The 2004 summer Olympics open in the Greek capital, Athens, on August 13 after seven years of often-chaotic preparations.
As the International Olympic Committee’s top inspector, Swiss lawyer Denis Oswald has been keeping a close eye on the proceedings ahead of the world’s biggest sporting event.
The media has reported on a number of occasions that Athens might have to forgo hosting the event after construction work was repeatedly delayed.
“Athens was facing one of the biggest challenges of the modern Olympics,” Oswald told swissinfo. “Greece is the smallest nation to host the Games.”
The Greek capital, unlike many previous host cities, has had to build or refurbish its infrastructure, including major roads, a subway, modern telecommunications systems and even the electrical grid.
Fifty-seven-year-old Oswald is a lawyer, a judge at the Court of Arbitration for Sport, head of the International Centre for Sports Studies in Neuchâtel and teaches at Neuchâtel University.
He is also president of the International Rowing Federation, and as such is a member of the IOC.
For the past three years, he has been the IOC coordinator for the Athens Games after taking over from the organisation’s president, Jacques Rogge.
“It was Rogge’s decision, as new IOC president, to ask me to look after Athens,” said Oswald.
He asked for two days to think it over – and finally said ‘yes’ after two minutes. His only fear was that he would not have enough time to carry out his mission.
His untidy office overlooking Lake Neuchâtel is a testament to the heavy workload associated with the Games. Oswald has travelled to Greece more than 25 times in the past three years.
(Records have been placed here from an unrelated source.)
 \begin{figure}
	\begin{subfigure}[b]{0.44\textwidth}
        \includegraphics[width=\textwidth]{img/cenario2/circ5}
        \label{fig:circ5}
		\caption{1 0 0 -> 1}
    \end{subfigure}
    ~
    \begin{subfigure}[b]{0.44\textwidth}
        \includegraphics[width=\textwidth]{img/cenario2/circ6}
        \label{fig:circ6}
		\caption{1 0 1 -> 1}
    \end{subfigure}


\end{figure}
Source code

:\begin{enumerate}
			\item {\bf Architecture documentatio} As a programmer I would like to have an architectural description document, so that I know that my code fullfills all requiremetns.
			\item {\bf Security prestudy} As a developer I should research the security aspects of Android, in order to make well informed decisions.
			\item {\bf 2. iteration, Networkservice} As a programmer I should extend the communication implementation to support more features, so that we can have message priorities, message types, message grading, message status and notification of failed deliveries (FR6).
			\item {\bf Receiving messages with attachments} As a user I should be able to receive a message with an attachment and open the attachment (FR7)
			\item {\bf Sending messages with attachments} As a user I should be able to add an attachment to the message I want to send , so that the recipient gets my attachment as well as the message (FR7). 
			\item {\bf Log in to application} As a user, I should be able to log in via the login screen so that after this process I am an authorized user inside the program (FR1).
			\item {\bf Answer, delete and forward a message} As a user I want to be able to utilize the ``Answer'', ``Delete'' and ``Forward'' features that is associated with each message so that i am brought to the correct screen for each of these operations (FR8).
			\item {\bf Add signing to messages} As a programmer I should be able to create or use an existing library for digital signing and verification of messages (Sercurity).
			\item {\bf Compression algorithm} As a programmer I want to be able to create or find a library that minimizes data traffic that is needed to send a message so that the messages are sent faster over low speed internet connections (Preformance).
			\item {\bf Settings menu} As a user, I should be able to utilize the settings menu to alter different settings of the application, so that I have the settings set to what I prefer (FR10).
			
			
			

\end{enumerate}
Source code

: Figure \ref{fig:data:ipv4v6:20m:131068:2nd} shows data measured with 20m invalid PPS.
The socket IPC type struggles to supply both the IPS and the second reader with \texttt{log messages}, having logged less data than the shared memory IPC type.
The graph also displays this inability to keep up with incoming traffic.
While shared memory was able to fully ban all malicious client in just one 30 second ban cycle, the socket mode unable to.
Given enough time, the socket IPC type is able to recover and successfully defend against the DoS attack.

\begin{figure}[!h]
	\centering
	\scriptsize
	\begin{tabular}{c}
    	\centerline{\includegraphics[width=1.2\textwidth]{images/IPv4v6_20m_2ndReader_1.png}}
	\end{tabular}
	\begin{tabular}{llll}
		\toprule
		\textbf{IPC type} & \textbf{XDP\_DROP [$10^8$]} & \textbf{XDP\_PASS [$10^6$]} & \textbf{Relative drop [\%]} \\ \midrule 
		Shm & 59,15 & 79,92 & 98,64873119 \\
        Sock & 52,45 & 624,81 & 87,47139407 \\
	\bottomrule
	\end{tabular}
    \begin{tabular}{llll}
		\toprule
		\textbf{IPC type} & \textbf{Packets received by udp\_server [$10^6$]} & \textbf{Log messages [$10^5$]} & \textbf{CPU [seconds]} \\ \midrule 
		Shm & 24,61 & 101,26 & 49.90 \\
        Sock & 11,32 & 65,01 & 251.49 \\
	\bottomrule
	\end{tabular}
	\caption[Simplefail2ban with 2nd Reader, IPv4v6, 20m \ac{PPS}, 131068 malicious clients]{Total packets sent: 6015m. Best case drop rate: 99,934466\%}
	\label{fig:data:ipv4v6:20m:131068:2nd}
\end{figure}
Every six months, he has headed up an official inspection tour, advising the Greeks on what needed to be improved.
On his last trip in May, he was finally able to hand in a good scorecard when the roof of the 55,000-seat Olympic stadium slid into place. But until then, there had been plenty of worries for Oswald.
“The IOC Athens commission has been in touch regularly with the last two Greek governments,” he said. “We had to make them realise that their image as the birthplace of the Games could suffer.”
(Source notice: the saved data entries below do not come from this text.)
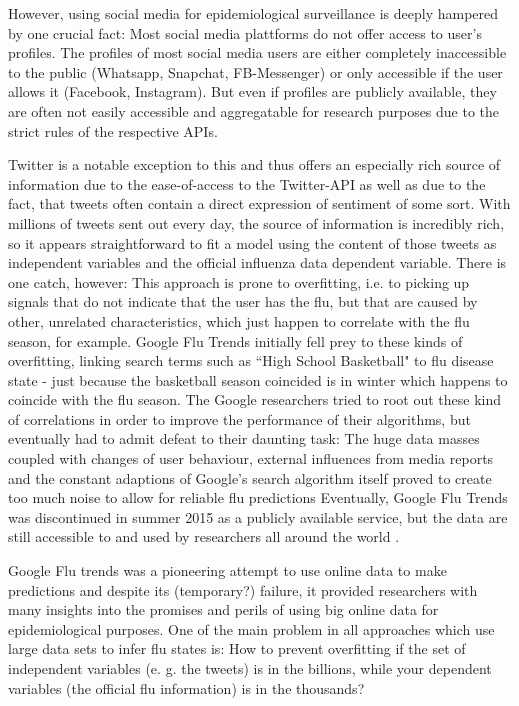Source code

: \documentclass[11pt, a4paper]{report}\usepackage[]{graphicx}\usepackage[]{color}
\begin{document}
However, using social media for epidemiological surveillance is deeply hampered by one crucial fact: Most social media plattforms do not offer access to user's profiles. The profiles of most social media users are either completely inaccessible to the public (Whatsapp, Snapchat, FB-Messenger) or only accessible if the user allows it (Facebook, Instagram). But even if profiles are publicly available, they are often not easily accessible and aggregatable for research purposes due to the strict rules of the respective APIs.\newline

Twitter is a notable exception to this and thus offers an especially rich source of information due to the ease-of-access to the Twitter-API as well as due to the fact, that tweets often contain a direct expression of sentiment of some sort. With millions of tweets  sent out every day, the source of information is incredibly rich, so it appears straightforward to fit a model using the content of those tweets as independent variables and the official influenza data dependent variable. 
There is one catch, however: This approach is prone to overfitting, i.e. to picking up signals that do not indicate that the user has the flu, but that are caused by other, unrelated characteristics, which just happen to correlate with the flu season, for example. Google Flu Trends \citep{ginsberg_detecting_2009} initially fell prey to these kinds of overfitting, linking search terms such as ``High School Basketball" to flu disease state - just because the basketball season coincided is in winter which happens to coincide with the flu season. The Google researchers tried to root out these kind of correlations in order to improve the performance of their algorithms, but eventually had to admit defeat to their daunting task: The huge data masses coupled with changes of user behaviour, external influences from media reports and the constant adaptions of Google's search algorithm itself proved to create too much noise to allow for reliable flu predictions \citep{olson_reassessing_2013,butler_when_2013,lazer_parable_2014,} Eventually, Google Flu Trends was discontinued in summer 2015 as a publicly available service, but the data are still accessible to and used by researchers all around the world \citep{GFT_nextchapter_2015}.\newline

Google Flu trends was a pioneering attempt to use online data to make predictions and despite its (temporary?) failure, it provided researchers with many insights into the promises and perils of using big online data for epidemiological purposes. One of the main problem in all approaches which use large data sets to infer flu states is: How to prevent overfitting if the set of independent variables (e. g. the tweets) is in the billions, while your dependent variables (the official flu information) is in the thousands?\newline
\end{document}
Oswald also sent out warnings via the media, putting pressure on the organisers to complete preparations. But he was equally meticulous about handing out praise when praise was due.
“You have to be a bit diplomatic so people don’t lose their motivation,” he told swissinfo. “The Greeks have managed to complete their preparations in just four years, instead of the usual seven.”
The Swiss lawyer is still concerned about security and won’t relax until the last athlete crosses the finish line. “For the IOC, security and the risk of terrorist attacks are the biggest worries,” he added.
Oswald, a former Olympic rower, has vivid memories of the Palestinian hostage taking of Israeli athletes at the 1972 Games in Munich. After his event, he had planned to stay on and watch some of the other competitions.
But the killing of the Israelis changed all that. “I headed straight for home after that,” explained Oswald.
He says an attack at the Athens Games would spell the end of the event. But while he admits there no such thing as “zero risk”, he adds that security has never been as tight since the September 11 attacks.
Around 70,000 people are looking after security at the Games, including Nato soldiers. The cost to keep the land, sea and sky free of trouble is around €1 billion (SFr1.5 billion).
“Now you know why I have trouble sleeping at night,” says Oswald.
swissinfo, Mathias Froidevaux and Philippe Kropf (translation: Scott Capper)
The Athens summer Games are the 28th Olympiad.
They run from August 13 to August 29.
Twenty-eight sports will be on display in 28 venues.
Around 10,500 sportsmen and women are expected to participate.
Another 5,500 officials will attend.
Around 21,500 media representatives have received accreditation for the Games.
70,000 people will look after security.
Denis Oswald, born in 1947 in Neuchâtel, was a member of the Swiss rowing team from 1968 to 1976, and was national champion 13 times.
He took part in three Olympic Games: Mexico (1968), Munich (1972) and Montreal (1976).
He has been a member of the IOC since 1991 and in 2001 was appointed coordinator for the Athens Games.